### How to complete this task
Show every line from the entries that follow which holds the word "criteria".

━━ Given records

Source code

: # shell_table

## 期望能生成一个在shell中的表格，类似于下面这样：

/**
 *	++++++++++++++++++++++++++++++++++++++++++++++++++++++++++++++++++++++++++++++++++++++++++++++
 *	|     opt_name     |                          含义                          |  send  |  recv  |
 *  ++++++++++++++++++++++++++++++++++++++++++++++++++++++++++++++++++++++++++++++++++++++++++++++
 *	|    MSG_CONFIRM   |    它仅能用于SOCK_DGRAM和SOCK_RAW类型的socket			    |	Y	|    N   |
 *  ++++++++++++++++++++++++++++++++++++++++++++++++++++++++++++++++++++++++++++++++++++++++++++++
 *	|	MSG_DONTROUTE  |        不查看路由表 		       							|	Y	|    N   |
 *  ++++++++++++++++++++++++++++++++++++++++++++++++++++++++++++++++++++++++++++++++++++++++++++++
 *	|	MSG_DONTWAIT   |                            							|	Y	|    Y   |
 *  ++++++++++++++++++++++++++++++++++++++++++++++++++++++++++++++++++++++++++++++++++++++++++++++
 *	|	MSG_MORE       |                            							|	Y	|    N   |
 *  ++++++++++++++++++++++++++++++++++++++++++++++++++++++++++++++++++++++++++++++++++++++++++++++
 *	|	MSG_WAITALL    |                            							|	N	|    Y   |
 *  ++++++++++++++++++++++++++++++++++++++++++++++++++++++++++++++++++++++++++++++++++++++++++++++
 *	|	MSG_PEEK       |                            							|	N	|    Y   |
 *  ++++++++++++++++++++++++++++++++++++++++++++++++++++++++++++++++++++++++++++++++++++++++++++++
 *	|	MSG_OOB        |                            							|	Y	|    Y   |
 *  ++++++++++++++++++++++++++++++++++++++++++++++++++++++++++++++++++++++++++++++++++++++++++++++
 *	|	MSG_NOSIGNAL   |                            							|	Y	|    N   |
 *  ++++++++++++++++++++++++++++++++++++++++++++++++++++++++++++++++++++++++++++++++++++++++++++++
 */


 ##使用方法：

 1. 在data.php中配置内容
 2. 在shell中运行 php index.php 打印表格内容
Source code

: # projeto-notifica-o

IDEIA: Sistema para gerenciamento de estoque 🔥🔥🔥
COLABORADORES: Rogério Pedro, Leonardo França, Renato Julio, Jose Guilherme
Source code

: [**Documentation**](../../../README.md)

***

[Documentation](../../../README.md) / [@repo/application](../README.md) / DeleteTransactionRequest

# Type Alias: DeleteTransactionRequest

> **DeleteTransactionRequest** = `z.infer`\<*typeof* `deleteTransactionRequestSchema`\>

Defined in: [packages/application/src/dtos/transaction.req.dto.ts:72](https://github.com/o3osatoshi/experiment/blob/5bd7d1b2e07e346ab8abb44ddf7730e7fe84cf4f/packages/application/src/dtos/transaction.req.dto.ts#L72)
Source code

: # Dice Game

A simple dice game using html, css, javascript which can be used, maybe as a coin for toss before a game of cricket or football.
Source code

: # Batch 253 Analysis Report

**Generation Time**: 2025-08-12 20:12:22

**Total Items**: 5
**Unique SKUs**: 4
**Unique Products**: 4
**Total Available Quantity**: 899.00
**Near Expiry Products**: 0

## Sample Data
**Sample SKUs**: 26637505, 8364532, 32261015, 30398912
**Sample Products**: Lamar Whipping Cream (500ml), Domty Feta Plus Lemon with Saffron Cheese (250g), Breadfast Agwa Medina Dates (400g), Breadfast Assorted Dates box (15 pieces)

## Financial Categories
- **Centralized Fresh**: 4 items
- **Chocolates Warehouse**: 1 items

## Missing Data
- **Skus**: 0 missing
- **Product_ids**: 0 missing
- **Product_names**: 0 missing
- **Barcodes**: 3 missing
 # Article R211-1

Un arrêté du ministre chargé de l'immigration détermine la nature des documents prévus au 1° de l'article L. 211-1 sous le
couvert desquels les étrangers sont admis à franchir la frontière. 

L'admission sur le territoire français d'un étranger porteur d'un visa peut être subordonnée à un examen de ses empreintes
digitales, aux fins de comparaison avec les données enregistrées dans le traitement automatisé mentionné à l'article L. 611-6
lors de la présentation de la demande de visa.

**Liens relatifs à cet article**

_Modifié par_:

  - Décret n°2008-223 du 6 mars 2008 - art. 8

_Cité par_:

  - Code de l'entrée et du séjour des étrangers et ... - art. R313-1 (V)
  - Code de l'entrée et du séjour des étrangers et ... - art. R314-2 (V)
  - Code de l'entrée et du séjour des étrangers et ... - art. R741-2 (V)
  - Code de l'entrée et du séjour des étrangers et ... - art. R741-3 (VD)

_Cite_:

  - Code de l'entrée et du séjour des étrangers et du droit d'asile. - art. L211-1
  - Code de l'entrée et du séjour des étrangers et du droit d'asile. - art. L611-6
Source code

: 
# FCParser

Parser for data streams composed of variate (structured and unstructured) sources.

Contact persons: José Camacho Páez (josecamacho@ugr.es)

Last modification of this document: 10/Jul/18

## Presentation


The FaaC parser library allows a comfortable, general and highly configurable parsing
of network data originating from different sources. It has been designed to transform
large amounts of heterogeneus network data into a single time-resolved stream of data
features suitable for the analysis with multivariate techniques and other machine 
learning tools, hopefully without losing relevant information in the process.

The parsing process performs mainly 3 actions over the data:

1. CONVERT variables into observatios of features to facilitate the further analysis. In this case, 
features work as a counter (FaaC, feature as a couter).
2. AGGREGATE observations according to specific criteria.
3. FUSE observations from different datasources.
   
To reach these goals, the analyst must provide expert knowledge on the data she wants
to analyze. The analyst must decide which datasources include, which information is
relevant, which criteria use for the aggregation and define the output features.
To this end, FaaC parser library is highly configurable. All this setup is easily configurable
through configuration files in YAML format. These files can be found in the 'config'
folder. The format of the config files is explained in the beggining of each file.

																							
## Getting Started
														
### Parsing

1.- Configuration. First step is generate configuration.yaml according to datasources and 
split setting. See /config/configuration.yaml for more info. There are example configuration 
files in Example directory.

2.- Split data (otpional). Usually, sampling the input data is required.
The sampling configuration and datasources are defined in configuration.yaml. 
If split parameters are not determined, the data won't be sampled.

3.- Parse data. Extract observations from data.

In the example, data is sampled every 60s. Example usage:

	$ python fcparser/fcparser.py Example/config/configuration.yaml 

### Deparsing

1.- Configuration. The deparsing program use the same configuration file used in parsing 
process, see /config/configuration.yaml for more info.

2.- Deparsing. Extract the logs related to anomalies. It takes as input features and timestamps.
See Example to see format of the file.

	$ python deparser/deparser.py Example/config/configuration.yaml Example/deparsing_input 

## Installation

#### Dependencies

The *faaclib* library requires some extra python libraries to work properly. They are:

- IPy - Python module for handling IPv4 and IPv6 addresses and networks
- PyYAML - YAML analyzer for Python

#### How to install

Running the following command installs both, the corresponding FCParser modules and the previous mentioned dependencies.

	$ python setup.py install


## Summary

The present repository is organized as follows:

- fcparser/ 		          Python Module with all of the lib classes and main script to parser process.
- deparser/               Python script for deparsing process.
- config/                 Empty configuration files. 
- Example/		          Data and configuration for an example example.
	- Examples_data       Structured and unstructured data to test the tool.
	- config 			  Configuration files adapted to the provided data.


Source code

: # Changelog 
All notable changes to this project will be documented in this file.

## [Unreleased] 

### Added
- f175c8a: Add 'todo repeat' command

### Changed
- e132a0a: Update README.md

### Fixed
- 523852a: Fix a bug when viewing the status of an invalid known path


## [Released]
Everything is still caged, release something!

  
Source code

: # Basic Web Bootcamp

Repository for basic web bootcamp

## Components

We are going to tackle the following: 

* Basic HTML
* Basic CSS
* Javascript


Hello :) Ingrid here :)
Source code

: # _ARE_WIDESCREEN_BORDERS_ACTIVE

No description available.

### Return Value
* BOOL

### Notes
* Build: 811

━━━━
━━ Given records

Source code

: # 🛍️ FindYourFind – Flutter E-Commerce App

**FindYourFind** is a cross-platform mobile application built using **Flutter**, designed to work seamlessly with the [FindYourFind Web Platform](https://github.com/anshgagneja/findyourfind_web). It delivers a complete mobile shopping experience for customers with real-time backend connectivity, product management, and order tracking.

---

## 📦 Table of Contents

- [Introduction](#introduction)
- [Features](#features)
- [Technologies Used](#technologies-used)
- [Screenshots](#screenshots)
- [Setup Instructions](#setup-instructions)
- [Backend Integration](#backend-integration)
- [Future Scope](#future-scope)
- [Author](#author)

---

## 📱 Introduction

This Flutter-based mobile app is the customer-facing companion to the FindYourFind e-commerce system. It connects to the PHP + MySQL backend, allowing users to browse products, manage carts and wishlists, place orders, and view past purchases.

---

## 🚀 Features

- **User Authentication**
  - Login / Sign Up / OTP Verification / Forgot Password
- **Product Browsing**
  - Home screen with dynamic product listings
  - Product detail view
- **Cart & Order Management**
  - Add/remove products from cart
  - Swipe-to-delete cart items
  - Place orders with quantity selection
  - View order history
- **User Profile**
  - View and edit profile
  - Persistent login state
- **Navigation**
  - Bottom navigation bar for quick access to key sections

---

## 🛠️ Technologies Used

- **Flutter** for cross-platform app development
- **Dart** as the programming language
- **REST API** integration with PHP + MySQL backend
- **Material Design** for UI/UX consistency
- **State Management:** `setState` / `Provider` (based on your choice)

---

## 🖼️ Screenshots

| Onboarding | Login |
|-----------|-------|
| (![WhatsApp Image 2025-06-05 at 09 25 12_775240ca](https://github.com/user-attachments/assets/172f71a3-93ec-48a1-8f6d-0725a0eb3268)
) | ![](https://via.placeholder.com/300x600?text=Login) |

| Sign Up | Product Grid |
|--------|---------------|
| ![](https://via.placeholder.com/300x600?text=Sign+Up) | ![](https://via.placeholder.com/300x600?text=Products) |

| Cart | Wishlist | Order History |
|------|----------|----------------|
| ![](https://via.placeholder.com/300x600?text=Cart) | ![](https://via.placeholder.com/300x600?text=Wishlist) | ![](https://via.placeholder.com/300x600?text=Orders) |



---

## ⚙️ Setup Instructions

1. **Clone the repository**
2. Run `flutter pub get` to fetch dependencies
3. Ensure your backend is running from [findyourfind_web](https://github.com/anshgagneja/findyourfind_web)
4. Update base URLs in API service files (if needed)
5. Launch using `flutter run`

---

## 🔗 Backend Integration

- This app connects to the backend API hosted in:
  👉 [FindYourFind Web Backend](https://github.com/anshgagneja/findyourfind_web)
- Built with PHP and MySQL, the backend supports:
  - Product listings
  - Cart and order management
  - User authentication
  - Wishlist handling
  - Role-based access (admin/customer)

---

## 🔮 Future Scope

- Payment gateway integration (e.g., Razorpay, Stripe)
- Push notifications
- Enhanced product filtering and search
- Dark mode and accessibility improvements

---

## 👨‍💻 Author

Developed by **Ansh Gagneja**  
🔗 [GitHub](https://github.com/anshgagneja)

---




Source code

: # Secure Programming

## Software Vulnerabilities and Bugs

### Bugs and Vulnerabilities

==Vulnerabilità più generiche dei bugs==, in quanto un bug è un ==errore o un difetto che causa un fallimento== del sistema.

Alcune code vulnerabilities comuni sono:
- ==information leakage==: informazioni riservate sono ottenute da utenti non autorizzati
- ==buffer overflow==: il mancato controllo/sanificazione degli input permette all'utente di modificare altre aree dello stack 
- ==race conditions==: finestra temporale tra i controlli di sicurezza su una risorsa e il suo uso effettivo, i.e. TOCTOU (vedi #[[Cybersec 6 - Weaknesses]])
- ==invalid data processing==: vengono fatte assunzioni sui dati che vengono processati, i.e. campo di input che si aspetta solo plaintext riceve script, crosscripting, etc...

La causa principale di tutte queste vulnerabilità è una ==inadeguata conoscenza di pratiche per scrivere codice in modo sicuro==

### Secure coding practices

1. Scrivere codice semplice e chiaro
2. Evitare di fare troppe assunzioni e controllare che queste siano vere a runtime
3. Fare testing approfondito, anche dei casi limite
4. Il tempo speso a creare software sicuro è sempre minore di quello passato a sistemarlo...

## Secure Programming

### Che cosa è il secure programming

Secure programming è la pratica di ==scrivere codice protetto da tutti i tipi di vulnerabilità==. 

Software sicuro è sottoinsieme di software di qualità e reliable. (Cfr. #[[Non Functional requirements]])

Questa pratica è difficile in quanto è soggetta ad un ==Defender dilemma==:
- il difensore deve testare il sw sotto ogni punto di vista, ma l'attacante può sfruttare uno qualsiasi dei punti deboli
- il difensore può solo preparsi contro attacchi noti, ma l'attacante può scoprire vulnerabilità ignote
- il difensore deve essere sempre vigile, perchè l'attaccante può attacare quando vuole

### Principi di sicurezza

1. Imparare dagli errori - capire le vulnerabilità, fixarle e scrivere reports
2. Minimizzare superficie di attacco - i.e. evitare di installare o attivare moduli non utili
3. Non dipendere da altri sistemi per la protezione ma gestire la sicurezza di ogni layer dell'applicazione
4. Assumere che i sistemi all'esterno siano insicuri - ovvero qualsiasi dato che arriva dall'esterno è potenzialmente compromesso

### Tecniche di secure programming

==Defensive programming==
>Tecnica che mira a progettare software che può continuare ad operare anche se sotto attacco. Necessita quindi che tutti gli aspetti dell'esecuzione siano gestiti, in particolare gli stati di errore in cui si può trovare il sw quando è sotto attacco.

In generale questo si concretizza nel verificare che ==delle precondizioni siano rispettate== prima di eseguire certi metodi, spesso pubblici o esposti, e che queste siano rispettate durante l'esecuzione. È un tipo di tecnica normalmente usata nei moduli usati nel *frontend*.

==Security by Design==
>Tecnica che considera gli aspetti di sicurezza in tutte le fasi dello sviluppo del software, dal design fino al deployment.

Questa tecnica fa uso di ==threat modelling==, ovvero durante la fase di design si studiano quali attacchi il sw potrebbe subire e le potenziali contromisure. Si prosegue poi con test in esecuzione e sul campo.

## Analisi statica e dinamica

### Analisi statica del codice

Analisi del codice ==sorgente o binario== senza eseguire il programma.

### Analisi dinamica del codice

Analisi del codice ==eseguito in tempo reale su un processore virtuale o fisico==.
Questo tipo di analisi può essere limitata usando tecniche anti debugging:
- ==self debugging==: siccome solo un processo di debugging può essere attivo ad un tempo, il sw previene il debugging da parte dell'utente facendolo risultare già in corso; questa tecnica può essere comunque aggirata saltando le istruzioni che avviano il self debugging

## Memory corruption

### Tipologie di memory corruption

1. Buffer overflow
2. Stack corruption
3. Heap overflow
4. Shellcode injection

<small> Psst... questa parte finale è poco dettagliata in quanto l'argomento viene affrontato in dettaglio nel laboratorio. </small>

━━━━

### The answer
2. AGGREGATE observations according to specific criteria.
relevant, which criteria use for the aggregation and define the output features.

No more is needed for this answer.